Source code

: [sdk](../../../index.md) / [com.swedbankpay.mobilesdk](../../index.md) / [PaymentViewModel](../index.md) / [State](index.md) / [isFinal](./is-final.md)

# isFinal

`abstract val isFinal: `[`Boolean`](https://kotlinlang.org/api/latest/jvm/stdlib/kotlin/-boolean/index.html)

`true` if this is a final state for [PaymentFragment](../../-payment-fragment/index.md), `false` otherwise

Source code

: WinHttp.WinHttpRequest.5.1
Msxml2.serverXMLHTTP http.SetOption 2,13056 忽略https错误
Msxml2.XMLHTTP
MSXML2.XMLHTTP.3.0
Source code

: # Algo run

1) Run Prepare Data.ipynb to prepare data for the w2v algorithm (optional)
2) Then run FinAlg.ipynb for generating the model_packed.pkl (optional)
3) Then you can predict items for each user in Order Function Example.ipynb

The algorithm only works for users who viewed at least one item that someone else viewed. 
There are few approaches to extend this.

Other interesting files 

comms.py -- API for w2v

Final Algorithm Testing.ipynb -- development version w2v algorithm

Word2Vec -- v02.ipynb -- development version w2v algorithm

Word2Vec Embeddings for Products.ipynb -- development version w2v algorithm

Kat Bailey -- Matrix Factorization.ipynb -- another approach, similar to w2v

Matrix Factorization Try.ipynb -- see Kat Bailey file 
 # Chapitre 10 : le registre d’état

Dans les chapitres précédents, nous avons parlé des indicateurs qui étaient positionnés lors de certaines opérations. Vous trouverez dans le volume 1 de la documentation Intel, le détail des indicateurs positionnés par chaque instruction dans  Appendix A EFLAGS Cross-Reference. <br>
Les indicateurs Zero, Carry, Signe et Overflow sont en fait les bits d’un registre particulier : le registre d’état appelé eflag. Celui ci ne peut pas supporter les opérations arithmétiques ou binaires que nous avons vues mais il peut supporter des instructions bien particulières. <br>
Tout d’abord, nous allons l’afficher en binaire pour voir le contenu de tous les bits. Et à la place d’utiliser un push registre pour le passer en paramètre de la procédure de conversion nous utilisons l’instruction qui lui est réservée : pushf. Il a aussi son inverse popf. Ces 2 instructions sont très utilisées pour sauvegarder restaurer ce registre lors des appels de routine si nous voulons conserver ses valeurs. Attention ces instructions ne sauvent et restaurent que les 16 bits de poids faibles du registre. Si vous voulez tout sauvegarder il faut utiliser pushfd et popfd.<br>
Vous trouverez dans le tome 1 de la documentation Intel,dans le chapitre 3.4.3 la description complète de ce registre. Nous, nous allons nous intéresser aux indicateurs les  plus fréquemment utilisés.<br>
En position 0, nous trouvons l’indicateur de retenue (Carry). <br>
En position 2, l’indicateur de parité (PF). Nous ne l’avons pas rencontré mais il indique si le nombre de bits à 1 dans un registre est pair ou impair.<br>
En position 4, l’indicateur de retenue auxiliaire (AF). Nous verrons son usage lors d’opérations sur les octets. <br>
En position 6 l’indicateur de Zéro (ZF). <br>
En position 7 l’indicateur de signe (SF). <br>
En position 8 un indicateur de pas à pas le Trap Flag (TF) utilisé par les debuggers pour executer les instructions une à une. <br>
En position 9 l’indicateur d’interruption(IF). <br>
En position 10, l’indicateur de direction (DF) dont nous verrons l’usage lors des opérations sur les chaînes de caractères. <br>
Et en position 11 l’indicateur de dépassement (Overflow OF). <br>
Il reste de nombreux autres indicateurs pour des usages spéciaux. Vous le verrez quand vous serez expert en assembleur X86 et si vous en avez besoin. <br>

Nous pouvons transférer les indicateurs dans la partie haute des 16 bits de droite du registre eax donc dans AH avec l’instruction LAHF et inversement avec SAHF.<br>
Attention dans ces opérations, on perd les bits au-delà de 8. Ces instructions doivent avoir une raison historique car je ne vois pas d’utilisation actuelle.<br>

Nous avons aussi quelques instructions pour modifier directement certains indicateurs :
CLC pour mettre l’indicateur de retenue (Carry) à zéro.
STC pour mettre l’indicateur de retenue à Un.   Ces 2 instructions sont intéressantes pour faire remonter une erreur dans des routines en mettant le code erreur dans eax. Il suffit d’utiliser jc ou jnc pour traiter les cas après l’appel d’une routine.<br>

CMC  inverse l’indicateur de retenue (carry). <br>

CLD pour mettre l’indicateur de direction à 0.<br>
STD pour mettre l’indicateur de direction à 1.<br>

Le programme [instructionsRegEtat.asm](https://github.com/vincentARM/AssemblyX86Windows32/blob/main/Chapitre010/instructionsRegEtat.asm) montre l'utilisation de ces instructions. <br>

■ **WHAT IS BEING ASKED**: Reproduce, exactly as they stand in the data above, the lines from the one that holds "Word2Vec -- v02.ipynb" to the one that holds "En position 9", inclusive.

■ **RESPONSE AREA**:
Word2Vec -- v02.ipynb -- development version w2v algorithm

Word2Vec Embeddings for Products.ipynb -- development version w2v algorithm

Kat Bailey -- Matrix Factorization.ipynb -- another approach, similar to w2v

Matrix Factorization Try.ipynb -- see Kat Bailey file 
 # Chapitre 10 : le registre d’état

Dans les chapitres précédents, nous avons parlé des indicateurs qui étaient positionnés lors de certaines opérations. Vous trouverez dans le volume 1 de la documentation Intel, le détail des indicateurs positionnés par chaque instruction dans  Appendix A EFLAGS Cross-Reference. <br>
Les indicateurs Zero, Carry, Signe et Overflow sont en fait les bits d’un registre particulier : le registre d’état appelé eflag. Celui ci ne peut pas supporter les opérations arithmétiques ou binaires que nous avons vues mais il peut supporter des instructions bien particulières. <br>
Tout d’abord, nous allons l’afficher en binaire pour voir le contenu de tous les bits. Et à la place d’utiliser un push registre pour le passer en paramètre de la procédure de conversion nous utilisons l’instruction qui lui est réservée : pushf. Il a aussi son inverse popf. Ces 2 instructions sont très utilisées pour sauvegarder restaurer ce registre lors des appels de routine si nous voulons conserver ses valeurs. Attention ces instructions ne sauvent et restaurent que les 16 bits de poids faibles du registre. Si vous voulez tout sauvegarder il faut utiliser pushfd et popfd.<br>
Vous trouverez dans le tome 1 de la documentation Intel,dans le chapitre 3.4.3 la description complète de ce registre. Nous, nous allons nous intéresser aux indicateurs les  plus fréquemment utilisés.<br>
En position 0, nous trouvons l’indicateur de retenue (Carry). <br>
En position 2, l’indicateur de parité (PF). Nous ne l’avons pas rencontré mais il indique si le nombre de bits à 1 dans un registre est pair ou impair.<br>
En position 4, l’indicateur de retenue auxiliaire (AF). Nous verrons son usage lors d’opérations sur les octets. <br>
En position 6 l’indicateur de Zéro (ZF). <br>
En position 7 l’indicateur de signe (SF). <br>
En position 8 un indicateur de pas à pas le Trap Flag (TF) utilisé par les debuggers pour executer les instructions une à une. <br>
En position 9 l’indicateur d’interruption(IF). <br>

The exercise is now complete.